It also can tempt them to cheat. Testing service Honorlock has employed fake answer sites with names like “quizlookup.com,” “gradepack.com,” “examequip.com,” “buzzfolder.com,” and wikicram.com to tempt and track students who attempt to search the answers to their online exams, according to a report by The Markup,

Dubbed “honeypot” sites, they appear to contain the answer to a specific question and send student data — IP address, device information, and mouse movement — to Honorlock’s servers. A conniving student who searches a specific exam question and encounters one of the honeypot sites may face punishment from instructors.
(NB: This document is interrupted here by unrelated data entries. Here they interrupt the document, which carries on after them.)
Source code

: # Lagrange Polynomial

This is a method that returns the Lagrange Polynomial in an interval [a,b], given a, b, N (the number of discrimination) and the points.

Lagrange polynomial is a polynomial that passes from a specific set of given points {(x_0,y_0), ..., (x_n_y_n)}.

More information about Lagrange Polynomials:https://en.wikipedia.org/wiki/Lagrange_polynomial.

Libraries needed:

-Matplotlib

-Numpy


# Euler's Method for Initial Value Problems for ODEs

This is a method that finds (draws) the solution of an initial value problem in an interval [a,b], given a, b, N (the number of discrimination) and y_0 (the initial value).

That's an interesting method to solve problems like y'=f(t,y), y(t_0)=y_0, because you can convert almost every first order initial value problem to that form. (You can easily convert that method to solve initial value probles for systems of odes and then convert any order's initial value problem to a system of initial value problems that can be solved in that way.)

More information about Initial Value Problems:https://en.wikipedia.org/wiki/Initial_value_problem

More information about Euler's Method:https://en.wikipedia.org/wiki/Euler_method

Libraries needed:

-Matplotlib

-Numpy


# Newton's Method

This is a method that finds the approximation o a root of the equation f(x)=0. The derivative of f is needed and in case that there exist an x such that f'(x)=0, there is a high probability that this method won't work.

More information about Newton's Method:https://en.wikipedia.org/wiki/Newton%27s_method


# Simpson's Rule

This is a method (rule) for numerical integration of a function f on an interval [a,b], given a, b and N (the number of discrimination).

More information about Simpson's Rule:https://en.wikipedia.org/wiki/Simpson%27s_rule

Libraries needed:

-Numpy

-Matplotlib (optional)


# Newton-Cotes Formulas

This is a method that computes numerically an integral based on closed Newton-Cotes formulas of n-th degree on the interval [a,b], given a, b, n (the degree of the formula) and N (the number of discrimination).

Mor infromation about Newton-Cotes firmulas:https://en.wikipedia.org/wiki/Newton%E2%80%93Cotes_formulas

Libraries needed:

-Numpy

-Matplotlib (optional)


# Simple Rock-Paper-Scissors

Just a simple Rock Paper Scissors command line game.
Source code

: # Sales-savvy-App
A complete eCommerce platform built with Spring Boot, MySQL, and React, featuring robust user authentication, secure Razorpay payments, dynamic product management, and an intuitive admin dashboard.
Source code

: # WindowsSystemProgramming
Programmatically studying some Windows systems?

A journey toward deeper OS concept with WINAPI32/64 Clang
And students can’t just use their phone to escape the tracking software: These honeypot sites report that IP address to Honorlock’s servers, too.

Basically spyware —

Honorlock’s site boasts that its service is used by over 300 educational institutions including the University of Wisconsin, University of Florida, and Arizona State University. Honorlock isn’t cheap, either: ASU, for example, pays $880,000 per year.

The surveillance software’s flagship function is to use a student’s webcam and its AI to detect forbidden exam activities, like asking a friend for answers or typing on a phone. One student from ASU reported that, in the middle of his online exam, his screen froze and showed the message “Take off your Apple Watch.” The software scans faces to verify identity.

How’s this helpful? —

The practice of introducing temptation for students to cheat is ethically dubious, but it’s not new. Professors can put fake answers to questions on answer sites such as Chegg to detect cheating students. One mathematics TA at Princeton faced backlash after purposely posting a wrong solution online to catch students who turned to search engines instead of studying.

Honorlock — and other surveillance edtech companies — claim to promote student integrity but eschew ethical responsibilities of their own, using deceptive techniques in the name of student honor. Cheating on exams is certainly a problem, but invasive surveillance software seems like a shoddy (and expensive) fix, especially for situations in which continuous assessment or project-based learning can be an alternative to high-stakes testing.